The answer points to one of Housel’s conclusions. You don’t have to be a rocket scientist to be a successful investor. It takes patience and a willingness to defer gratification. You need to be able to withstand market volatility. Housel uses Netflix and Monster Beverage as examples of the benefit of patience. If you invested $1,000 in Netflix in 2002, by 2018 your Netflix stock would be worth $3.5 million. If you made the same investment in Monster Beverage in 1995, by 2018 your stock would be worth $30 million. During those time frames, each stock spent 94% of its time below its all-time high.
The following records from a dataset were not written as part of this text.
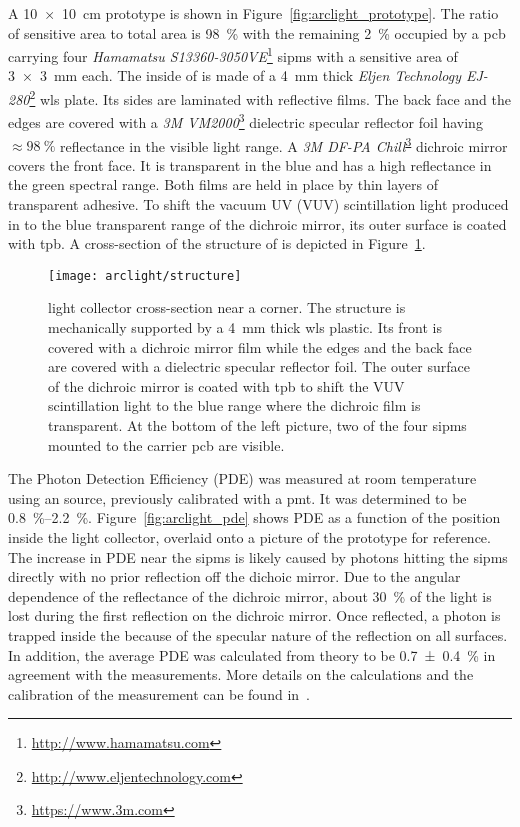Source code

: A \SI{10 x 10}{\centi\metre} \AL{} prototype is shown in Figure~\ref{fig:arclight_prototype}.
The ratio of sensitive area to total area is \SI{98}{\percent} with the remaining \SI{2}{\percent} occupied by a \gls{pcb} carrying four \emph{Hamamatsu S13360-3050VE}\footnote{\url{http://www.hamamatsu.com}} \glspl{sipm} with a sensitive area of \SI{3 x 3}{\milli\metre} each.
The inside of \AL{} is made of a \SI{4}{\milli\metre} thick \emph{Eljen Technology EJ-280}\footnote{\url{http://www.eljentechnology.com}} \gls{wls} plate.
Its sides are laminated with reflective films.
The back face and the edges are covered with a \emph{3M VM2000}\footnote{\url{https://www.3m.com}\label{foot:3M}} dielectric specular reflector foil having $\approx \SI{98}{\percent}$ reflectance in the visible light range.
A \emph{3M DF-PA Chill}\textsuperscript{\ref{foot:3M}} dichroic mirror covers the front face.
It is transparent in the blue and has a high reflectance in the green spectral range.
Both films are held in place by thin layers of transparent adhesive.
To shift the vacuum UV (VUV) scintillation light produced in \lar{} to the blue transparent range of the dichroic mirror, its outer surface is coated with \gls{tpb}.
A cross-section of the structure of \AL{} is depicted in Figure~\ref{fig:arclight_structure}.

\begin{figure}[htb]
	\centering
	\texttt{[image: arclight/structure]}
	\caption{\AL{} light collector cross-section near a corner.
		The structure is mechanically supported by a \SI{4}{\milli\metre} thick \gls{wls} plastic.
		Its front is covered with a dichroic mirror film while the edges and the back face are covered with a dielectric specular reflector foil.
		The outer surface of the dichroic mirror is coated with \gls{tpb} to shift the \lar{} VUV scintillation light to the blue range where the dichroic film is transparent.
		At the bottom of the left picture, two of the four \glspl{sipm} mounted to the carrier \gls{pcb} are visible.}
	\label{fig:arclight_structure}
\end{figure}

The Photon Detection Efficiency (PDE) was measured at room temperature using an  source, previously calibrated with a \gls{pmt}.
It was determined to be \SIrange{0.8}{2.2}{\percent}.
Figure~\ref{fig:arclight_pde} shows PDE as a function of the position inside the light collector, overlaid onto a picture of the prototype for reference.
The increase in PDE near the \glspl{sipm} is likely caused by photons hitting the \glspl{sipm} directly with no prior reflection off the dichoic mirror.
Due to the angular dependence of the reflectance of the dichroic mirror, about \SI{30}{\percent} of the light is lost during the first reflection on the dichroic mirror.
Once reflected, a photon is trapped inside the \AL{} because of the specular nature of the reflection on all surfaces.
In addition, the average PDE was calculated from theory to be \SI{0.7 +- 0.4}{\percent} in agreement with the measurements.
More details on the calculations and the calibration of the measurement can be found in~\cite{arclight}.


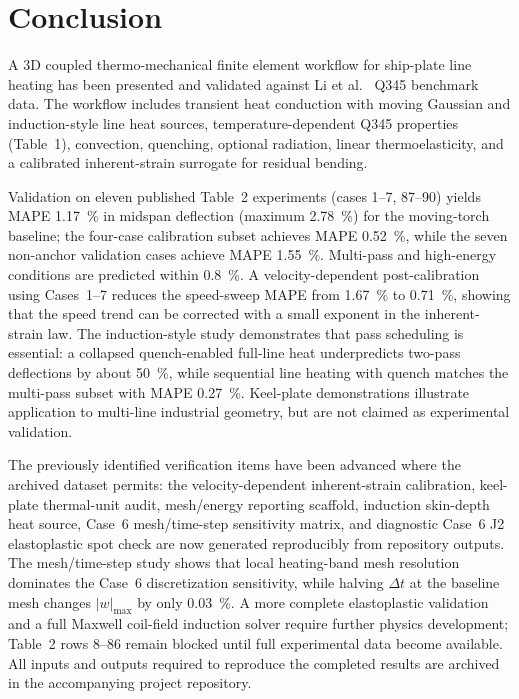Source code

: \section{Conclusion}
\label{sec:conclusion}

A 3D coupled thermo-mechanical finite element workflow for ship-plate line heating has been presented and validated against Li et al.\ \cite{li2023} Q345 benchmark data. The workflow includes transient heat conduction with moving Gaussian and induction-style line heat sources, temperature-dependent Q345 properties (Table~1), convection, quenching, optional radiation, linear thermoelasticity, and a calibrated inherent-strain surrogate for residual bending.

Validation on eleven published Table~2 experiments (cases 1--7, 87--90) yields MAPE \SI{1.17}{\%} in midspan deflection (maximum \SI{2.78}{\%}) for the moving-torch baseline; the four-case calibration subset achieves MAPE \SI{0.52}{\%}, while the seven non-anchor validation cases achieve MAPE \SI{1.55}{\%}. Multi-pass and high-energy conditions are predicted within \SI{0.8}{\%}. A velocity-dependent post-calibration using Cases~1--7 reduces the speed-sweep MAPE from \SI{1.67}{\%} to \SI{0.71}{\%}, showing that the speed trend can be corrected with a small exponent in the inherent-strain law. The induction-style study demonstrates that pass scheduling is essential: a collapsed quench-enabled full-line heat underpredicts two-pass deflections by about \SI{50}{\%}, while sequential line heating with quench matches the multi-pass subset with MAPE \SI{0.27}{\%}. Keel-plate demonstrations illustrate application to multi-line industrial geometry, but are not claimed as experimental validation.

The previously identified verification items have been advanced where the archived dataset permits: the velocity-dependent inherent-strain calibration, keel-plate thermal-unit audit, mesh/energy reporting scaffold, induction skin-depth heat source, Case~6 mesh/time-step sensitivity matrix, and diagnostic Case~6 J2 elastoplastic spot check are now generated reproducibly from repository outputs. The mesh/time-step study shows that local heating-band mesh resolution dominates the Case~6 discretization sensitivity, while halving $\Delta t$ at the baseline mesh changes $|w|_{\max}$ by only \SI{0.03}{\%}. A more complete elastoplastic validation and a full Maxwell coil-field induction solver require further physics development; Table~2 rows 8--86 remain blocked until full experimental data become available. All inputs and outputs required to reproduce the completed results are archived in the accompanying project repository.
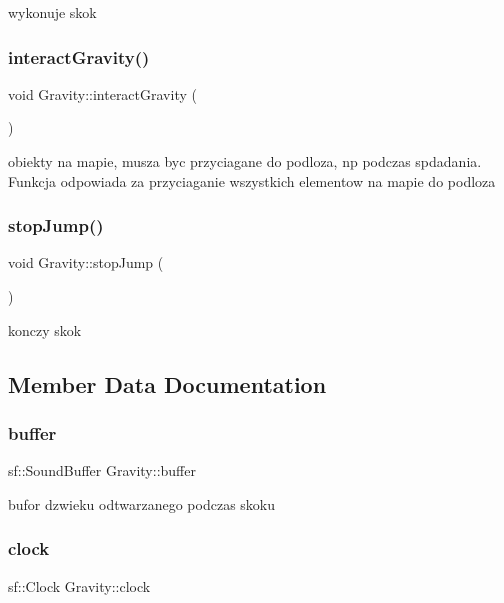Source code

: wykonuje skok \mbox{\label{class_gravity_a350121b3d211c4740f3715acc64987e3}} 
\subsubsection{\texorpdfstring{interact\+Gravity()}{interactGravity()}}
{\footnotesize\ttfamily void Gravity\+::interact\+Gravity (\begin{DoxyParamCaption}{ }\end{DoxyParamCaption})}

obiekty na mapie, musza byc przyciagane do podloza, np podczas spdadania. Funkcja odpowiada za przyciaganie wszystkich elementow na mapie do podloza \mbox{\label{class_gravity_a827989f236cfa0cb2732869f352b4057}} 
\subsubsection{\texorpdfstring{stop\+Jump()}{stopJump()}}
{\footnotesize\ttfamily void Gravity\+::stop\+Jump (\begin{DoxyParamCaption}{ }\end{DoxyParamCaption})}

konczy skok 

\subsection{Member Data Documentation}
\mbox{\label{class_gravity_a3a942e2b771c8a764914cb18c8bef394}} 
\subsubsection{\texorpdfstring{buffer}{buffer}}
{\footnotesize\ttfamily sf\+::\+Sound\+Buffer Gravity\+::buffer}

bufor dzwieku odtwarzanego podczas skoku \mbox{\label{class_gravity_ac126e399cf8cc40a6267b8f099865042}} 
\subsubsection{\texorpdfstring{clock}{clock}}
{\footnotesize\ttfamily sf\+::\+Clock Gravity\+::clock\hspace{0.3cm}{\ttfamily [protected]}}

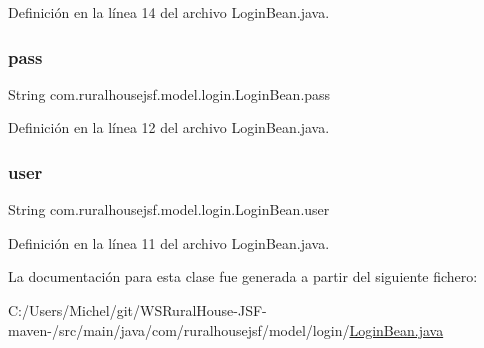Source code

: Definición en la línea 14 del archivo Login\+Bean.\+java.

\mbox{\label{classcom_1_1ruralhousejsf_1_1model_1_1login_1_1_login_bean_a4abf487aa0d370809a4f737dd87dbdd7}} 
\subsubsection{\texorpdfstring{pass}{pass}}
{\footnotesize\ttfamily String com.\+ruralhousejsf.\+model.\+login.\+Login\+Bean.\+pass\hspace{0.3cm}{\ttfamily [private]}}



Definición en la línea 12 del archivo Login\+Bean.\+java.

\mbox{\label{classcom_1_1ruralhousejsf_1_1model_1_1login_1_1_login_bean_a06e00e34aacd95ab04a33bae5bc50b34}} 
\subsubsection{\texorpdfstring{user}{user}}
{\footnotesize\ttfamily String com.\+ruralhousejsf.\+model.\+login.\+Login\+Bean.\+user\hspace{0.3cm}{\ttfamily [private]}}



Definición en la línea 11 del archivo Login\+Bean.\+java.



La documentación para esta clase fue generada a partir del siguiente fichero\+:\begin{DoxyCompactItemize}
\item 
C\+:/\+Users/\+Michel/git/\+W\+S\+Rural\+House-\/\+J\+S\+F-\/maven-\//src/main/java/com/ruralhousejsf/model/login/\mbox{\hyperlink{_login_bean_8java}{Login\+Bean.\+java}}\end{DoxyCompactItemize}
Housel considers market volatility a fee for the cost of investing. No one knows that better than Warren Buffet, the Oracle of Omaha, who is regarded as one of the savviest investors of all time. Housel discovered that Buffet accrued at least 95% of his wealth after his 65th birthday. Buffet recently celebrated his 90th. If Warren Buffet had only invested for a 30-year time period, his net worth would be 99.9% less than it is today. Buffet’s “skill is investing, but his secret is time,” Housel writes.

Luck is another major determinant of long-term returns, greatly influenced by your date of birth. If you were born in 1950, between the ages of 13 and 30 your investments earned next to nothing. If you were born in 1970, you would have earned nine times more than those born in 1950 during that same age span. If you are a millennial born in 2000, you will have to save much more than your parents.

Housel makes the distinction between being rich and being wealthy. Rich people make a lot of money. Wealthy people have the freedom not to spend. Many rich people are not wealthy because they feel the need to spend to impress others. Wealthy people don’t care about what others think. What’s important to them is using their resources to control how they spend their time.